Les textes scripturaires cités pour légitimer la naissance du purgatoire sont de nul effet. -(Nous reprenons le mot de Jacques Le Goff, La Naissance du Purgatoire, Paris, 1981)-. Ainsi, celui de Saint Mathieu (12-32), cité au § 1031 : «  Celui qui blasphèmera contre l'Esprit Saint, il ne lui sera pardonné ni dans ce siècle, ni dans le siècle à venir » prouve bien qu'il y a pardon de certains péchés après la Mort, mais nullement peine (§ 1472) & comme le dit Marc d'Ephèse : «  Qu'y a-t-il de commun entre la rémission & une purification par le feu & le châtiment? Il est besoin ou de pardon ou de punition, & jamais des deux ensemble ».
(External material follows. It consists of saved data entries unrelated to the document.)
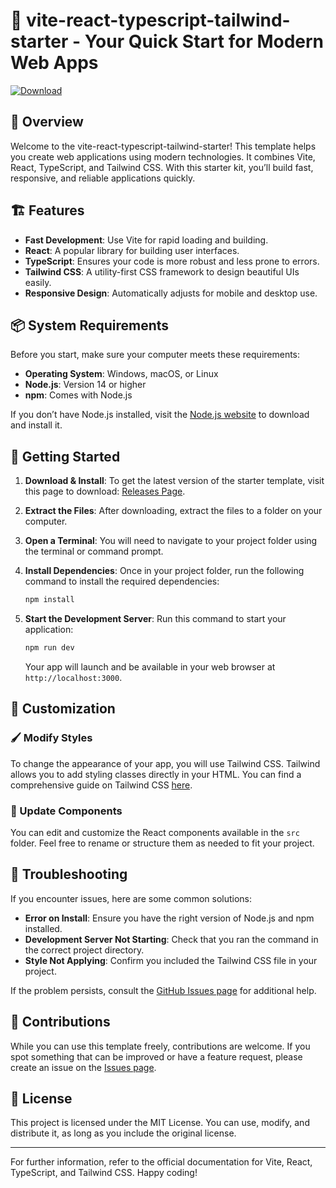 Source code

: # 🚀 vite-react-typescript-tailwind-starter - Your Quick Start for Modern Web Apps

[![Download](https://img.shields.io/badge/Download-vite--react--typescript--tailwind--starter-brightgreen)](https://github.com/Night-ice-cube69/vite-react-typescript-tailwind-starter/releases)

## 🌟 Overview

Welcome to the vite-react-typescript-tailwind-starter! This template helps you create web applications using modern technologies. It combines Vite, React, TypeScript, and Tailwind CSS. With this starter kit, you’ll build fast, responsive, and reliable applications quickly.

## 🏗️ Features

- **Fast Development**: Use Vite for rapid loading and building.
- **React**: A popular library for building user interfaces.
- **TypeScript**: Ensures your code is more robust and less prone to errors.
- **Tailwind CSS**: A utility-first CSS framework to design beautiful UIs easily.
- **Responsive Design**: Automatically adjusts for mobile and desktop use.

## 📦 System Requirements

Before you start, make sure your computer meets these requirements:

- **Operating System**: Windows, macOS, or Linux
- **Node.js**: Version 14 or higher
- **npm**: Comes with Node.js

If you don’t have Node.js installed, visit the [Node.js website](https://nodejs.org/) to download and install it.

## 🚀 Getting Started

1. **Download & Install**: 
   To get the latest version of the starter template, visit this page to download: [Releases Page](https://github.com/Night-ice-cube69/vite-react-typescript-tailwind-starter/releases).

2. **Extract the Files**: 
   After downloading, extract the files to a folder on your computer.

3. **Open a Terminal**: 
   You will need to navigate to your project folder using the terminal or command prompt.

4. **Install Dependencies**: 
   Once in your project folder, run the following command to install the required dependencies:
   ```bash
   npm install
   ```

5. **Start the Development Server**: 
   Run this command to start your application:
   ```bash
   npm run dev
   ```
   Your app will launch and be available in your web browser at `http://localhost:3000`.

## 🎨 Customization

### 🖌️ Modify Styles

To change the appearance of your app, you will use Tailwind CSS. Tailwind allows you to add styling classes directly in your HTML. You can find a comprehensive guide on Tailwind CSS [here](https://tailwindcss.com/docs).

### 📄 Update Components

You can edit and customize the React components available in the `src` folder. Feel free to rename or structure them as needed to fit your project.

## 🔧 Troubleshooting

If you encounter issues, here are some common solutions:

- **Error on Install**: Ensure you have the right version of Node.js and npm installed.
- **Development Server Not Starting**: Check that you ran the command in the correct project directory.
- **Style Not Applying**: Confirm you included the Tailwind CSS file in your project.

If the problem persists, consult the [GitHub Issues page](https://github.com/Night-ice-cube69/vite-react-typescript-tailwind-starter/issues) for additional help.

## 📃 Contributions

While you can use this template freely, contributions are welcome. If you spot something that can be improved or have a feature request, please create an issue on the [Issues page](https://github.com/Night-ice-cube69/vite-react-typescript-tailwind-starter/issues).

## 📜 License

This project is licensed under the MIT License. You can use, modify, and distribute it, as long as you include the original license.

---

For further information, refer to the official documentation for Vite, React, TypeScript, and Tailwind CSS. Happy coding! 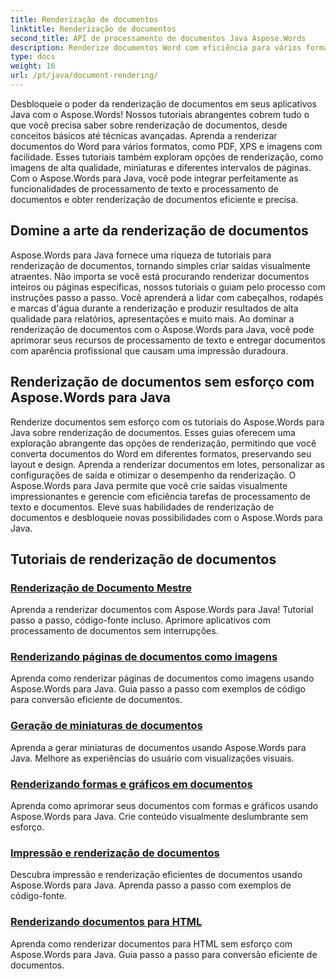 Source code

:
 ```yaml
---
title: Renderização de documentos
linktitle: Renderização de documentos
second_title: API de processamento de documentos Java Aspose.Words
description: Renderize documentos Word com eficiência para vários formatos em Java com Aspose.Words! Domine a renderização de documentos para saídas profissionais.
type: docs
weight: 16
url: /pt/java/document-rendering/
---
```


Desbloqueie o poder da renderização de documentos em seus aplicativos Java com o Aspose.Words! Nossos tutoriais abrangentes cobrem tudo o que você precisa saber sobre renderização de documentos, desde conceitos básicos até técnicas avançadas. Aprenda a renderizar documentos do Word para vários formatos, como PDF, XPS e imagens com facilidade. Esses tutoriais também exploram opções de renderização, como imagens de alta qualidade, miniaturas e diferentes intervalos de páginas. Com o Aspose.Words para Java, você pode integrar perfeitamente as funcionalidades de processamento de texto e processamento de documentos e obter renderização de documentos eficiente e precisa.

## Domine a arte da renderização de documentos

Aspose.Words para Java fornece uma riqueza de tutoriais para renderização de documentos, tornando simples criar saídas visualmente atraentes. Não importa se você está procurando renderizar documentos inteiros ou páginas específicas, nossos tutoriais o guiam pelo processo com instruções passo a passo. Você aprenderá a lidar com cabeçalhos, rodapés e marcas d'água durante a renderização e produzir resultados de alta qualidade para relatórios, apresentações e muito mais. Ao dominar a renderização de documentos com o Aspose.Words para Java, você pode aprimorar seus recursos de processamento de texto e entregar documentos com aparência profissional que causam uma impressão duradoura.

## Renderização de documentos sem esforço com Aspose.Words para Java

Renderize documentos sem esforço com os tutoriais do Aspose.Words para Java sobre renderização de documentos. Esses guias oferecem uma exploração abrangente das opções de renderização, permitindo que você converta documentos do Word em diferentes formatos, preservando seu layout e design. Aprenda a renderizar documentos em lotes, personalizar as configurações de saída e otimizar o desempenho da renderização. O Aspose.Words para Java permite que você crie saídas visualmente impressionantes e gerencie com eficiência tarefas de processamento de texto e documentos. Eleve suas habilidades de renderização de documentos e desbloqueie novas possibilidades com o Aspose.Words para Java.

## Tutoriais de renderização de documentos
### [ Renderização de Documento Mestre](./master-document-rendering/)
Aprenda a renderizar documentos com Aspose.Words para Java! Tutorial passo a passo, código-fonte incluso. Aprimore aplicativos com processamento de documentos sem interrupções.
### [Renderizando páginas de documentos como imagens](./rendering-document-pages-images/)
Aprenda como renderizar páginas de documentos como imagens usando Aspose.Words para Java. Guia passo a passo com exemplos de código para conversão eficiente de documentos.
### [Geração de miniaturas de documentos](./document-thumbnail-generation/)
Aprenda a gerar miniaturas de documentos usando Aspose.Words para Java. Melhore as experiências do usuário com visualizações visuais.
### [Renderizando formas e gráficos em documentos](./rendering-shapes-graphics/)
Aprenda como aprimorar seus documentos com formas e gráficos usando Aspose.Words para Java. Crie conteúdo visualmente deslumbrante sem esforço.
### [Impressão e renderização de documentos](./document-printing-rendering/)
Descubra impressão e renderização eficientes de documentos usando Aspose.Words para Java. Aprenda passo a passo com exemplos de código-fonte.
### [Renderizando documentos para HTML](./rendering-documents-html/)
Aprenda como renderizar documentos para HTML sem esforço com Aspose.Words para Java. Guia passo a passo para conversão eficiente de documentos. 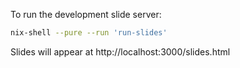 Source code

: To run the development slide server:

```bash
nix-shell --pure --run 'run-slides'
```

Slides will appear at http://localhost:3000/slides.html

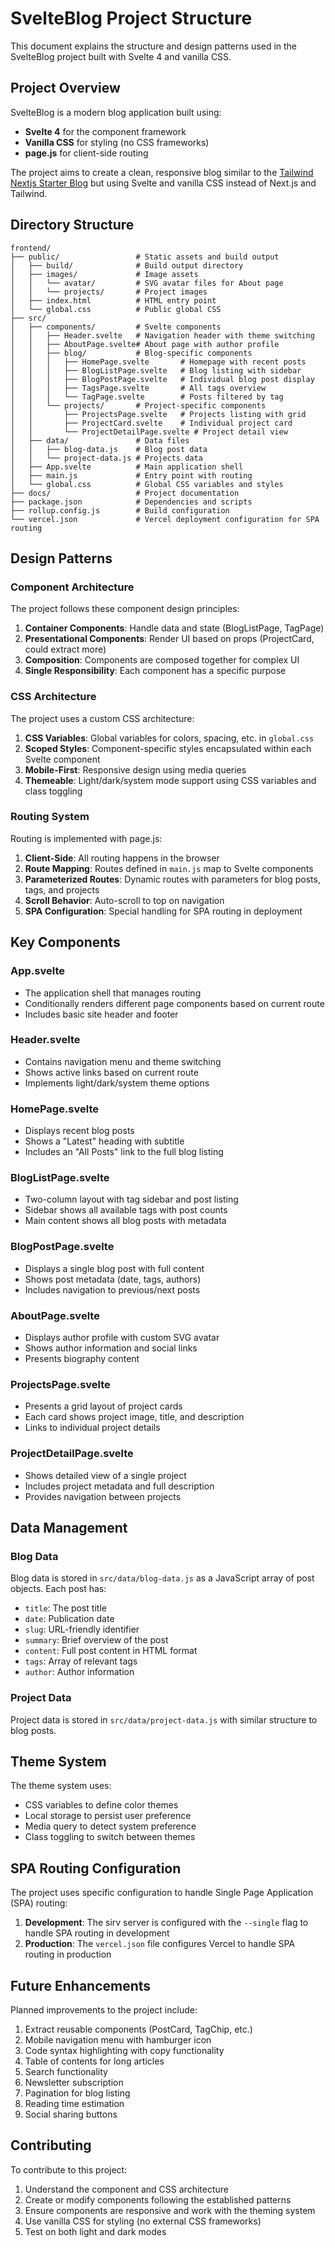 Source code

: # SvelteBlog Project Structure

This document explains the structure and design patterns used in the SvelteBlog project built with Svelte 4 and vanilla CSS.

## Project Overview

SvelteBlog is a modern blog application built using:
- **Svelte 4** for the component framework
- **Vanilla CSS** for styling (no CSS frameworks)
- **page.js** for client-side routing

The project aims to create a clean, responsive blog similar to the [Tailwind Nextjs Starter Blog](https://tailwind-nextjs-starter-blog.vercel.app/) but using Svelte and vanilla CSS instead of Next.js and Tailwind.

## Directory Structure

```
frontend/
├── public/                 # Static assets and build output
│   ├── build/              # Build output directory
│   ├── images/             # Image assets
│   │   └── avatar/         # SVG avatar files for About page
│   │   └── projects/       # Project images
│   ├── index.html          # HTML entry point
│   └── global.css          # Public global CSS
├── src/
│   ├── components/         # Svelte components
│   │   ├── Header.svelte   # Navigation header with theme switching
│   │   ├── AboutPage.svelte# About page with author profile
│   │   ├── blog/           # Blog-specific components
│   │   │   ├── HomePage.svelte       # Homepage with recent posts
│   │   │   ├── BlogListPage.svelte   # Blog listing with sidebar
│   │   │   ├── BlogPostPage.svelte   # Individual blog post display
│   │   │   ├── TagsPage.svelte       # All tags overview
│   │   │   └── TagPage.svelte        # Posts filtered by tag
│   │   └── projects/       # Project-specific components
│   │       ├── ProjectsPage.svelte   # Projects listing with grid
│   │       ├── ProjectCard.svelte    # Individual project card
│   │       └── ProjectDetailPage.svelte # Project detail view
│   ├── data/               # Data files
│   │   ├── blog-data.js    # Blog post data
│   │   └── project-data.js # Projects data
│   ├── App.svelte          # Main application shell
│   ├── main.js             # Entry point with routing
│   └── global.css          # Global CSS variables and styles
├── docs/                   # Project documentation
├── package.json            # Dependencies and scripts
├── rollup.config.js        # Build configuration
└── vercel.json             # Vercel deployment configuration for SPA routing
```

## Design Patterns

### Component Architecture

The project follows these component design principles:

1. **Container Components**: Handle data and state (BlogListPage, TagPage)
2. **Presentational Components**: Render UI based on props (ProjectCard, could extract more)
3. **Composition**: Components are composed together for complex UI
4. **Single Responsibility**: Each component has a specific purpose

### CSS Architecture

The project uses a custom CSS architecture:

1. **CSS Variables**: Global variables for colors, spacing, etc. in `global.css`
2. **Scoped Styles**: Component-specific styles encapsulated within each Svelte component
3. **Mobile-First**: Responsive design using media queries
4. **Themeable**: Light/dark/system mode support using CSS variables and class toggling

### Routing System

Routing is implemented with page.js:

1. **Client-Side**: All routing happens in the browser
2. **Route Mapping**: Routes defined in `main.js` map to Svelte components
3. **Parameterized Routes**: Dynamic routes with parameters for blog posts, tags, and projects
4. **Scroll Behavior**: Auto-scroll to top on navigation
5. **SPA Configuration**: Special handling for SPA routing in deployment

## Key Components

### App.svelte
- The application shell that manages routing
- Conditionally renders different page components based on current route
- Includes basic site header and footer

### Header.svelte
- Contains navigation menu and theme switching
- Shows active links based on current route
- Implements light/dark/system theme options

### HomePage.svelte
- Displays recent blog posts
- Shows a "Latest" heading with subtitle
- Includes an "All Posts" link to the full blog listing

### BlogListPage.svelte
- Two-column layout with tag sidebar and post listing
- Sidebar shows all available tags with post counts
- Main content shows all blog posts with metadata

### BlogPostPage.svelte
- Displays a single blog post with full content
- Shows post metadata (date, tags, authors)
- Includes navigation to previous/next posts

### AboutPage.svelte
- Displays author profile with custom SVG avatar
- Shows author information and social links
- Presents biography content

### ProjectsPage.svelte
- Presents a grid layout of project cards
- Each card shows project image, title, and description
- Links to individual project details

### ProjectDetailPage.svelte
- Shows detailed view of a single project
- Includes project metadata and full description
- Provides navigation between projects

## Data Management

### Blog Data
Blog data is stored in `src/data/blog-data.js` as a JavaScript array of post objects. Each post has:

- `title`: The post title
- `date`: Publication date
- `slug`: URL-friendly identifier
- `summary`: Brief overview of the post
- `content`: Full post content in HTML format
- `tags`: Array of relevant tags
- `author`: Author information

### Project Data
Project data is stored in `src/data/project-data.js` with similar structure to blog posts.

## Theme System

The theme system uses:
- CSS variables to define color themes
- Local storage to persist user preference
- Media query to detect system preference
- Class toggling to switch between themes

## SPA Routing Configuration

The project uses specific configuration to handle Single Page Application (SPA) routing:

1. **Development**: The sirv server is configured with the `--single` flag to handle SPA routing in development
2. **Production**: The `vercel.json` file configures Vercel to handle SPA routing in production

## Future Enhancements

Planned improvements to the project include:
1. Extract reusable components (PostCard, TagChip, etc.)
2. Mobile navigation menu with hamburger icon
3. Code syntax highlighting with copy functionality
4. Table of contents for long articles
5. Search functionality
6. Newsletter subscription
7. Pagination for blog listing
8. Reading time estimation
9. Social sharing buttons

## Contributing

To contribute to this project:
1. Understand the component and CSS architecture
2. Create or modify components following the established patterns
3. Ensure components are responsive and work with the theming system
4. Use vanilla CSS for styling (no external CSS frameworks)
5. Test on both light and dark modes 
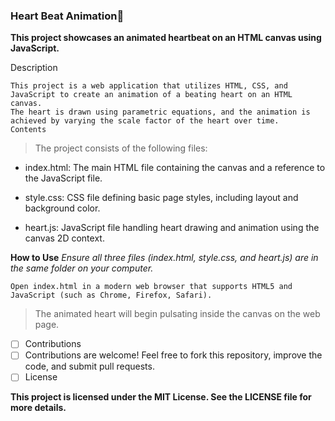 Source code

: ### Heart Beat Animation💓
**This project showcases an animated heartbeat on an HTML canvas using JavaScript.**


Description
```
This project is a web application that utilizes HTML, CSS, and JavaScript to create an animation of a beating heart on an HTML canvas.
The heart is drawn using parametric equations, and the animation is achieved by varying the scale factor of the heart over time.
Contents
```

> The project consists of the following files:


- index.html: The main HTML file containing the canvas and a reference to the JavaScript file.
 
- style.css: CSS file defining basic page styles, including layout and background color.
 
- heart.js: JavaScript file handling heart drawing and animation using the canvas 2D context.

**How to Use**
_Ensure all three files (index.html, style.css, and heart.js) are in the same folder on your computer._

`Open index.html in a modern web browser that supports HTML5 and JavaScript (such as Chrome, Firefox, Safari).
`

> The animated heart will begin pulsating inside the canvas on the web page.


- [ ] Contributions
- [ ] Contributions are welcome! Feel free to fork this repository, improve the code, and submit pull requests.
- [ ] License

**This project is licensed under the MIT License. See the LICENSE file for more details.**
La prière pour les défunts, & l'espoir que Dieu leur remette les péchés, voilà tout ce que l'on tire de l'exemple de Judas Maccabée (§ 1032). Le catéchisme catholique se trahit d'ailleurs naïvement ici en disant : «  Cet enseignement s'appuie aussi sur la pratique de la prière pour les défunts dont parle déjà la Sainte Ecriture ». Que veut dire ce déjà sinon que le dogme du Purgatoire n'est apparu que par la suite?
De même, le passage de Saint Paul : «  Si l'oeuvre de quelqu'un est consumée, il perdra sa récompense; pour lui, il sera sauvé, mais comme au travers du feu » (1 Cor. 3, 15). Saint Marc d'Ephèse a démontré, au concile de Ferrare-Florence, que l'interprétation patristique de ce texte excluait toute idée de purgation post mortem.
(p. 105).
Szlon Saint Jean Chrysostome, il s'agit du feu éternel de l'Enfer. Pour que personne ne s'imagine que ce feu détruit le corps des damnés avec leur oeuvre, mettant fin au châtiment, il dit : «  Si leurs oeuvres doivent devenir flammes, eux-mêmes ne seront pas pourtant sauvés ( conservés), & continueront d'xister dans le feu. » -(Op. cit,9)-. Sauvés veut dire ici maintenus à l'être. Le dogme du purgatoire n'a donc aucun fondement scripturaire ni patristique.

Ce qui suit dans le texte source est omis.